An old aphorism holds that nostalgia is not what it used to be. However, it constitutes a heavy burden that never quite disappears. There are two sources of nostalgia that cloud Spartans and Trojans in current Mexican politics. The president leads with his nostalgia for the seventies, the idyllic moment in his memory when everything was marching wonderfully and when, in his words, the people “lived well.” Recreating that idyllic past became his mantra and the raison d’être of his government. But there are also other nostalgic people, those who want to return to 2018 when, in their own mythical image, everything was fine, everything worked immaculately until today’s President López Obrador arrived to spoil it. Like all myths and all nostalgia, both are false archetypes that will never produce a better future.
The presidential project is leading Mexico to a caricature of the PRI past, albeit a dangerous caricature. The presidency of yesteryear was most powerful, since it had instruments at its disposal, beginning with the PRI itself, which conferred upon it a structure of political control that facilitated the effective implementation of governmental decisions. But the PRI was not a mere malleable mechanism that simply responded to the president: it was a bargaining apparatus that, in some sense, could limit the worst excesses of the presidents. There is no such mechanism today and the president acts as if there is no limit to his power. Of course, reality is an inescapable counterweight, but its impact is often delayed. The question is how serious the damage inflicted by a hyperactive president will be, particularly as he believes that he can dismantle what has been built by an entire society over time without consequence.
The group of nostalgic people about the near past is scattered and shapeless. Although some of those who seek to organize the political parties and groups opposing the current government to form a common front raise the notion that all that has to happen is a return to 2018, there are many who long for that idea and harbor the hope that on June 6, election day, the return to the much-desired stadium will begin. Among these are activists from the various opposition parties, businessmen, and not a few opinion-makers. The problem is that there is nowhere to return to: first of all, that past was not as commendable as these advocates now want Mexicans to believe; and second, the mere pretense of returning entails contempt for the millions of voters who spoke out clearly against the status quo ante. For me there is not the slightest doubt that the vote that elevated López Obrador to the presidency was much more a rejection of what already existed than an endorsement of a person or a project that had no structure or plan beyond the nostalgia and its rhetoric.

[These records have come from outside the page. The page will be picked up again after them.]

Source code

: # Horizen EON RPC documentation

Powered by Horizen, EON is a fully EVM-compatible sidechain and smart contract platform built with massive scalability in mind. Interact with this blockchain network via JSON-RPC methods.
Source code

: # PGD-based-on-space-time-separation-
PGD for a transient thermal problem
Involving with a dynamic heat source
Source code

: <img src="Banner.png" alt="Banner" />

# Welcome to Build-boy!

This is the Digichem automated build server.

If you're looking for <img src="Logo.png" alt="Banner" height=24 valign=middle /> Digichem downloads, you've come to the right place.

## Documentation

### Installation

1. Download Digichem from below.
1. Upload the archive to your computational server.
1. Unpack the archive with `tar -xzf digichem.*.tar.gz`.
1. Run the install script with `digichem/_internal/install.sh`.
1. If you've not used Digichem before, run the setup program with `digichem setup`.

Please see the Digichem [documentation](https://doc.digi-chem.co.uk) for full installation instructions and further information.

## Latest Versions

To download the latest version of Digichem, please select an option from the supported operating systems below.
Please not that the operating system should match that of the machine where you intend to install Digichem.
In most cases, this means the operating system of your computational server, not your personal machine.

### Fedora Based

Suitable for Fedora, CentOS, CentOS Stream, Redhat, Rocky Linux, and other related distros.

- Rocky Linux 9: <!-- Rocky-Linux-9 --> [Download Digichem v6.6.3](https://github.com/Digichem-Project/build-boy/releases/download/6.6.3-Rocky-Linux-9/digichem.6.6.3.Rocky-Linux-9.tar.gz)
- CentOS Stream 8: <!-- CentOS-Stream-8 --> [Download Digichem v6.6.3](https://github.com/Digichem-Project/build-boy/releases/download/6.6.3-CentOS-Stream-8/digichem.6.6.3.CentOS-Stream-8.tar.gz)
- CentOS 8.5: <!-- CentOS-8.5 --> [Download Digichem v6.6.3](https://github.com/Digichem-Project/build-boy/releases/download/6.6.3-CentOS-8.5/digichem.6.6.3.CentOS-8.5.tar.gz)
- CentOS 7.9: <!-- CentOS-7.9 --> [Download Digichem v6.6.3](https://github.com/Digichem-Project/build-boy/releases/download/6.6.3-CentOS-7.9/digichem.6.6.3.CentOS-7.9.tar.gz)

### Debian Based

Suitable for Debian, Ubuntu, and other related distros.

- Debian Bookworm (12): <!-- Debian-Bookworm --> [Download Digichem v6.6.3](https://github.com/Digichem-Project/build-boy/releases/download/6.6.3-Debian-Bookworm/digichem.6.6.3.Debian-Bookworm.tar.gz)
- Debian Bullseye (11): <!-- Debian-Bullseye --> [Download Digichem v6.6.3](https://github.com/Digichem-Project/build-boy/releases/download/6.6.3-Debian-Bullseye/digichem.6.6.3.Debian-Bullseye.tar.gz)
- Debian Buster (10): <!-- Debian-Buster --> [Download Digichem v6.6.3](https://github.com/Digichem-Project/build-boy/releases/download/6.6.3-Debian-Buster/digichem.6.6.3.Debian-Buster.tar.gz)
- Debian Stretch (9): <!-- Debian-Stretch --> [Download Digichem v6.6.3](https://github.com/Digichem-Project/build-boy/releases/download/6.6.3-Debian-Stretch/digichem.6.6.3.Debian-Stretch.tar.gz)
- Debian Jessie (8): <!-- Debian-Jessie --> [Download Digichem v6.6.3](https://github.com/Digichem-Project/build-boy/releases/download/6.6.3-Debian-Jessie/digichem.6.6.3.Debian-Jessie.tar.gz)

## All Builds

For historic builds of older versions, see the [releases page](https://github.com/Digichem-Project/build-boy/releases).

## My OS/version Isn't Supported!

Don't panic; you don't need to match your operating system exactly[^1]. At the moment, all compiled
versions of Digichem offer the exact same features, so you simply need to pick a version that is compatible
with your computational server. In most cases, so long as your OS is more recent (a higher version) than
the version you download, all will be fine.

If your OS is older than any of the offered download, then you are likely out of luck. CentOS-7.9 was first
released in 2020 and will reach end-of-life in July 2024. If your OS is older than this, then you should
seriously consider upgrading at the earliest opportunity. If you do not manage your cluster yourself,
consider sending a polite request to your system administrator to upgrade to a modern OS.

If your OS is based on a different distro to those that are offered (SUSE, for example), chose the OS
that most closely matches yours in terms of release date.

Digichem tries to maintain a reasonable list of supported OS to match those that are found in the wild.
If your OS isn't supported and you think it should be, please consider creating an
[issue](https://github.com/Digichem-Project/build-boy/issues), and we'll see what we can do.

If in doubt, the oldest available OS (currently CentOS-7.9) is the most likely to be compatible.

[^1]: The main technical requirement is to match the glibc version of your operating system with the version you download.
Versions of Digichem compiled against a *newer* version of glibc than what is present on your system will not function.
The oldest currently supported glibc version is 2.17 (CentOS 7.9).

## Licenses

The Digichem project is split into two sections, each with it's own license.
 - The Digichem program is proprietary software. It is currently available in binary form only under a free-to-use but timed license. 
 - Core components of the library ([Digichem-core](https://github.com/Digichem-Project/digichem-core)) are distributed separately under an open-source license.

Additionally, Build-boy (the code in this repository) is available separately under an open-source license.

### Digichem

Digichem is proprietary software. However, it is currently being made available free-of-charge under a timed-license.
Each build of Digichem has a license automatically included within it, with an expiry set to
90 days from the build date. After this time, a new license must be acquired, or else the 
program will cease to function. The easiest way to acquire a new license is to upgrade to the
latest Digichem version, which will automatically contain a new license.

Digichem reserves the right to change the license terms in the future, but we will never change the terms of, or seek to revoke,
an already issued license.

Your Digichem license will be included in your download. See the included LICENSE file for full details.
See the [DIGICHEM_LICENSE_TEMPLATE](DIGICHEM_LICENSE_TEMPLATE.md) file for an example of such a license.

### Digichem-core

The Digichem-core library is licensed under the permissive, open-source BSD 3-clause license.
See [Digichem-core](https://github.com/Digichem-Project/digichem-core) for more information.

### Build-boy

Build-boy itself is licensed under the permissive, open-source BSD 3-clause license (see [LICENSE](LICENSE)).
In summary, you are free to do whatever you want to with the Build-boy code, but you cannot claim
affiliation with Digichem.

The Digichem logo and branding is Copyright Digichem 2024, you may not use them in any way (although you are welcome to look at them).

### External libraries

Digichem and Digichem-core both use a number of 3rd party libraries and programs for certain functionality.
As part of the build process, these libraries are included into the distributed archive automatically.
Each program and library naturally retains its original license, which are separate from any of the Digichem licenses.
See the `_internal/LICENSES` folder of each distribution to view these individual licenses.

The country was clearly not going well. The two moments of great expectations -first with Fox and then with Peña- ended in a huge disappointment and disenchantment that translated into frustration and discouragement. Precisely the values that López Obrador knew how to capitalize with enormous skill, partly because of his own biography, but much because he managed to convince an electorate fed up with promises without positive results that the problem was the person: he would be different because he was not corrupt, not because he had a better plan to move ahead.
There is nowhere to return to but, as of yet, there is no alternative project that is positive, hopeful and viable in the current Mexican scene for the electorate to envision a better future. The greatest cost of the failures of the reforms in recent decades and, especially, of the unfulfilled promises so far this century, is that the willingness to visualize opportunities, debate proposals and reach solutions without attacking and disqualifying other people or views has disappeared.

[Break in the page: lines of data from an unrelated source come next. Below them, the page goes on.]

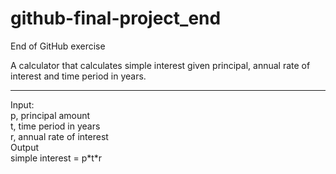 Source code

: # github-final-project_end
End of GitHub exercise

A calculator that calculates simple interest given principal, annual rate of interest and time period in years. <br>
<hr>
Input: <br>
   p, principal amount <br>
   t, time period in years <br>
   r, annual rate of interest <br>
Output <br>
   simple interest = p*t*r <br>
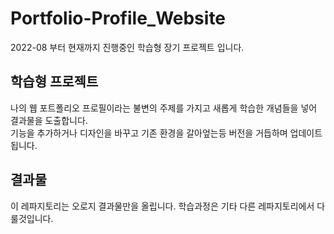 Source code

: # Portfolio-Profile_Website


<p>2022-08 부터 현재까지 진행중인 학습형 장기 프로젝트 입니다.</p>

## 학습형 프로젝트
나의 웹 포트폴리오 프로필이라는 불변의 주제를 가지고 새롭게 학습한 개념들을 넣어 결과물을 도출합니다.<br>
기능을 추가하거나 디자인을 바꾸고 기존 환경을 갈아엎는등 버전을 거듭하며 업데이트 됩니다.

## 결과물
이 레파지토리는 오로지 결과물만을 올립니다.
학습과정은 기타 다른 레파지토리에서 다룰것입니다. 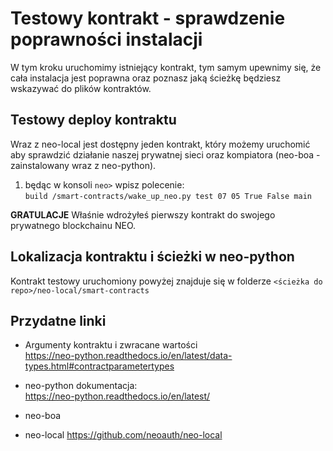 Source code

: # Testowy kontrakt - sprawdzenie poprawności instalacji

W tym kroku uruchomimy istniejący kontrakt, tym samym upewnimy się, że cała instalacja jest poprawna oraz poznasz jaką ścieżkę będziesz wskazywać do plików kontraktów.

## Testowy deploy kontraktu

Wraz z neo-local jest dostępny jeden kontrakt, który możemy uruchomić aby sprawdzić działanie naszej prywatnej sieci oraz kompiatora (neo-boa - zainstalowany wraz z neo-python).

1.  będąc w konsoli `neo>` wpisz polecenie:  
    `build /smart-contracts/wake_up_neo.py test 07 05 True False main`

**GRATULACJE** Właśnie wdrożyłeś pierwszy kontrakt do swojego prywatnego blockchainu NEO.
    
## Lokalizacja kontraktu i ścieżki w neo-python

Kontrakt testowy uruchomiony powyżej znajduje się w folderze `<ścieżka do repo>/neo-local/smart-contracts`


## Przydatne linki

* Argumenty kontraktu i zwracane wartości  
    <https://neo-python.readthedocs.io/en/latest/data-types.html#contractparametertypes>
* neo-python dokumentacja:  
    <https://neo-python.readthedocs.io/en/latest/>
* neo-boa  
    
* neo-local
    <https://github.com/neoauth/neo-local>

It remains to be seen how the current government will end. As in all administrations, the first couple of years fly without too many setbacks because the hope persists that their plans and decisions will translate into positive results. Soon, however, things change, as it is already beginning to happen to the current government. Hopefully, the damage that this government will cause will not be worse than what has already been, but there is no way of knowing, since the destructive capacity of the president and his activist groups is vast.

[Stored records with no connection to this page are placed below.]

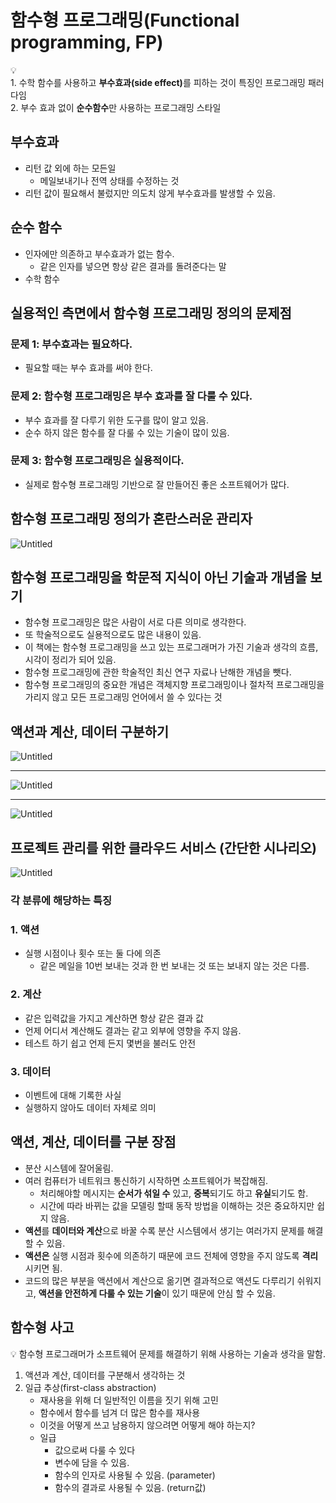 # 함수형 프로그래밍(Functional programming, FP)

<aside>
💡<br/> 
  1. 수학 함수를 사용하고 <b>부수효과(side effect)</b>를 피하는 것이 특징인 프로그래밍 패러다임 <br/>
  2. 부수 효과 없이 <b>순수함수</b>만 사용하는 프로그래밍 스타일 <br/>

</aside>

## 부수효과

- 리턴 값 외에 하는 모든일
    - 메일보내기나 전역 상태를 수정하는 것
- 리턴 값이 필요해서 불렀지만 의도치 않게 부수효과를 발생할 수 있음.

## 순수 함수

- 인자에만 의존하고 부수효과가 없는 함수.
    - 같은 인자를 넣으면 항상 같은 결과를 돌려준다는 말
- 수학 함수

## 실용적인 측면에서 함수형 프로그래밍 정의의 문제점

### 문제 1: 부수효과는 필요하다.

- 필요할 때는 부수 효과를 써야 한다.

### 문제 2: 함수형 프로그래밍은 부수 효과를 잘 다룰 수 있다.

- 부수 효과를 잘 다루기 위한 도구를 많이 알고 있음.
- 순수 하지 않은 함수를 잘 다룰 수 있는 기술이 많이 있음.

### 문제 3: 함수형 프로그래밍은 실용적이다.

- 실제로 함수형 프로그래밍 기반으로 잘 만들어진 좋은 소프트웨어가 많다.

## 함수형 프로그래밍 정의가 혼란스러운 관리자

![Untitled](images/5.png)

## 함수형 프로그래밍을 학문적 지식이 아닌 기술과 개념을 보기

- 함수형 프로그래밍은 많은 사람이 서로 다른 의미로 생각한다.
- 또 학술적으로도 실용적으로도 많은 내용이 있음.
- 이 책에는 함수형 프로그래밍을 쓰고 있는 프로그래머가 가진 기술과 생각의 흐름, 시각이 정리가 되어 있음.
- 함수형 프로그래밍에 관한 학술적인 최신 연구 자료나 난해한 개념을 뺏다.
- 함수형 프로그래밍의 중요한 개념은 객체지향 프로그래밍이나 절차적 프로그래밍을 가리지 않고 모든 프로그래밍 언어에서 쓸 수 있다는 것

## 액션과 계산, 데이터 구분하기

![Untitled](images/1.png)

---

![Untitled](images/2.png)

---

![Untitled](images/3.png)

## 프로젝트 관리를 위한 클라우드 서비스 (간단한 시나리오)

![Untitled](images/4.png)

### 각 분류에 해당하는 특징

### 1. 액션

- 실행 시점이나 횟수 또는 둘 다에 의존
    - 같은 메일을 10번 보내는 것과 한 번 보내는 것 또는 보내지 않는 것은 다름.

### 2. 계산

- 같은 입력값을 가지고 계산하면 항상 같은 결과 값
- 언제 어디서 계산해도 결과는 같고 외부에 영향을 주지 않음.
- 테스트 하기 쉽고 언제 든지 몇번을 불러도 안전

### 3. 데이터

- 이벤트에 대해 기록한 사실
- 실행하지 않아도 데이터 자체로 의미

## 액션, 계산, 데이터를 구분 장점

- 분산 시스템에 잘어울림.
- 여러 컴퓨터가 네트워크 통신하기 시작하면 소프트웨어가 복잡해짐.
    - 처리해야할 메시지는 **순서가 섞일 수** 있고, **중복**되기도 하고 **유실**되기도 함.
    - 시간에 따라 바뀌는 값을 모델링 할때 동작 방법을 이해하는 것은 중요하지만 쉽지 않음.
- **액션**를 **데이터와 계산**으로 바꿀 수록 분산 시스템에서 생기는 여러가지 문제를 해결 할 수 있음.
- **액션은** 실행 시점과 횟수에 의존하기 때문에 코드 전체에 영향을 주지 않도록 **격리** 시키면 됨.
- 코드의 많은 부분을 액션에서 계산으로 옮기면 결과적으로 액션도 다루리기 쉬워지고, **액션을 안전하게 다룰 수 있는 기술**이 있기 때문에 안심 할 수 있음.
  
    

## 함수형 사고

<aside>
💡 함수형 프로그래머가 소프트웨어 문제를 해결하기 위해 사용하는 기술과 생각을 말함.

</aside>

1. 액션과 계산, 데이터를 구분해서 생각하는 것
2. 일급 추상(first-class abstraction)
    - 재사용을 위해 더 일반적인 이름을 짓기 위해 고민
    - 함수에서 함수를 넘겨 더 많은 함수를 재사용
    - 이것을 어떻게 쓰고 남용하지 않으려면 어떻게 해야 하는지?
    - 일급
        - 값으로써 다룰 수 있다
        - 변수에 담을 수 있음.
        - 함수의 인자로 사용될 수 있음. (parameter)
        - 함수의 결과로 사용될 수 있음. (return값)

After the 1982 debacle, in which another failed president tried to repair (or hide) his mistakes by expropriating the banks, it took more than a decade for the country to return to the path of growth and trust. This was achieved thanks to some reforms, but above all to the willingness of the Americans to support the Mexican process of change through NAFTA. That option no longer exists today because it was exhausted due to the lack of deep reforms and results, the very same that discouraged the electorate and led to today’s government.
The future lies looking ahead, not in the past. The coming election of June 6 is key for there to be a future, because without counterweights Mexico will end up in the doldrums. But a promising future will only result from a hopeful and realistic new vision, the opposite of the nostalgia that today reigns in the government and the opposition. The “nostalgia trap,” García Márquez wrote, takes away the bitter moments and paints them in another color. But it is still a trap.